Aim of the exercise —
Copy verbatim the block of lines in the entries below whose first line contains "- You may work" and whose last line contains "# Peer to Peer Architecture". Leave out all other lines.

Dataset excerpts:
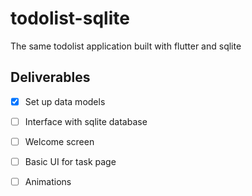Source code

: # todolist-sqlite

The same todolist application built with flutter and sqlite

## Deliverables
- [x] Set up data models
- [ ] Interface with sqlite database
- [ ] Welcome screen
- [ ] Basic UI for task page 
- [ ] Animations

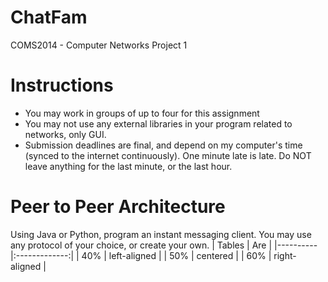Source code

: # ChatFam
COMS2014 - Computer Networks Project 1
# Instructions
- You may work in groups of up to four for this assignment
- You may not use any external libraries in your program related to networks, only GUI.
- Submission deadlines are final, and depend on my computer's time (synced to the internet continuously). One minute late is late. Do NOT leave anything for the last minute, or the last hour.
# Peer to Peer Architecture
Using Java or Python, program an instant messaging client. You may use any protocol of your choice,
or create your own.
| Tables   |      Are      |
|----------|:-------------:|
| 40% |  left-aligned |
| 50% |    centered   |
| 60% | right-aligned |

Response to this task —
- You may work in groups of up to four for this assignment
- You may not use any external libraries in your program related to networks, only GUI.
- Submission deadlines are final, and depend on my computer's time (synced to the internet continuously). One minute late is late. Do NOT leave anything for the last minute, or the last hour.
# Peer to Peer Architecture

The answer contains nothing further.